This App Is the Ultimate Buzzkill for Booze-Seeking Freshmen
BarZapp is a new smartphone app that scans IDs to root out counterfeits. And it's about to put a damper on Friday nights for fake ID-toting college kids across the nation.
The wet blanket overlords–suburban cops, helicopter parents, the University of Chicago administration–can welcome a new group to their gloomy cabal of buzzkillers. BarZapp, a new app developed by Intellicheck Mobilisa, is smartphone software that uses a phone's camera to verify the authenticity of an ID. This may become the most poorly-rated iStore app when college freshman start getting their fakes snatched at the door of every bar near campus.

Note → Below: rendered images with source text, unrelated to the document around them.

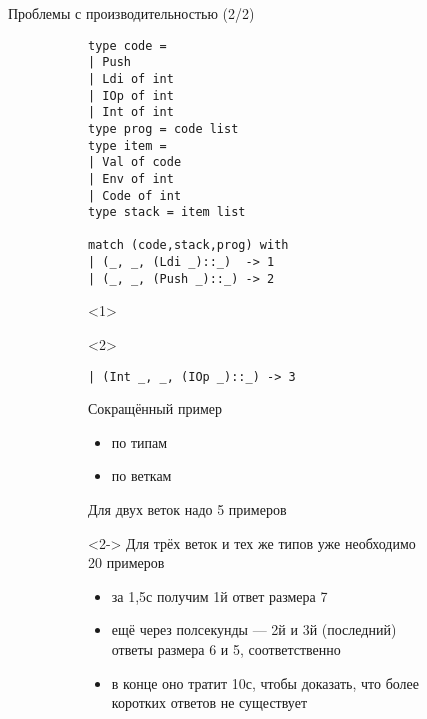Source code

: \documentclass[aspectratio=169
  , xcolor={svgnames}
  , hyperref={ colorlinks,citecolor=Blue
             , linkcolor=DarkRed,urlcolor=DarkBlue}
  , russian
  ]{beamer}
\begin{document}
\begin{frame}[fragile]{Проблемы с производительностью (2/2)}
\begin{figure}
\begin{subfigure}[b][7cm][b]{0.35\linewidth}\vspace{0em}
\begin{lstlisting}[basicstyle=\small]
type code = 
| Push 
| Ldi of int 
| IOp of int 
| Int of int 
type prog = code list 
type item = 
| Val of code 
| Env of int 
| Code of int
type stack = item list 

match (code,stack,prog) with
| (_, _, (Ldi _)::_)  -> 1
| (_, _, (Push _)::_) -> 2
\end{lstlisting}
\begin{onlyenv}<1>
\vspace{4mm}
\end{onlyenv}
\begin{onlyenv}<2>
\begin{lstlisting}[basicstyle=\small,aboveskip=-0.5em]
| (Int _, _, (IOp _)::_) -> 3
\end{lstlisting}
\end{onlyenv}
\end{subfigure}
\hspace{.5cm}
\begin{subfigure}[b]{0.65\linewidth}
\begin{overlayarea}{8cm}{6cm}
Сокращённый пример 
\begin{itemize}
\item по типам 
\item по веткам
\end{itemize}
Для двух веток  надо 5 примеров\\\vspace{1em}

\begin{onlyenv}<2->
Для трёх веток и тех же типов уже необходимо 20 примеров
\begin{itemize}
\item за 1,5с получим 1й ответ размера 7
\item ещё через полсекунды --- 2й и 3й (последний) ответы размера 6 и 5, соответственно
\item в конце оно тратит 10с, чтобы доказать, что более коротких ответов не существует
\end{itemize}
\end{onlyenv}
\end{overlayarea}
\vspace{1cm}
\end{subfigure}
\end{figure}

\end{frame}
\end{document}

The app uses patented software to scan the information encoded in the bar codes and magnetic stripes of drivers licenses, identification cards, and government IDs to reveal the cardholder's name, date of birth and the card's validity. An invalid or fake ID will display a scrambled message or an invalid stamp. BarZapp also provides a database of pictures that show what real licenses look like, for bartenders to refer to, and tells users whose IDs have been scanned and when.
Above is a screen shot of the app verifying my legal status
When I tested the card on a friend's particularly high-grade fake (ordered online for a whopping $200—it supposedly bested blacklights and bouncers' scanners in the past), BarZapp did not say it was invalid, but it didn't approve it either. The phone more or less froze, suggesting that the technology is not 100 percent fool-proof yet. A street-smart 18-year-old could claim that the lack of an "invalid" message does not prove the card is a fake. Similarly, one could always use a sibling's expired ID to triumph the app, though outsmarting the bouncer is another story.
Intellicheck Mobilisa has been developing driver license-reading technologies since 1994, though BarZapp is the company's first app. The company hopes this app will help bars and restaurants feel secure that they won't get penalized by serving underaged drinkers, and at $1.99, BarZapp may be a more affordable option than artillery-grade scanners and blacklights.
While the dreaded bouncer-snatch is certainly a threat to those under 21, we all know that major cities like New York still aren't particularly strict about IDs, as past pieces of gonzo-journalism have demonstrated. If BarZapp does kill your buzz, you can always ask a sympathetic homeless person to buy you beer. Or, you know, make a road trip to Canada.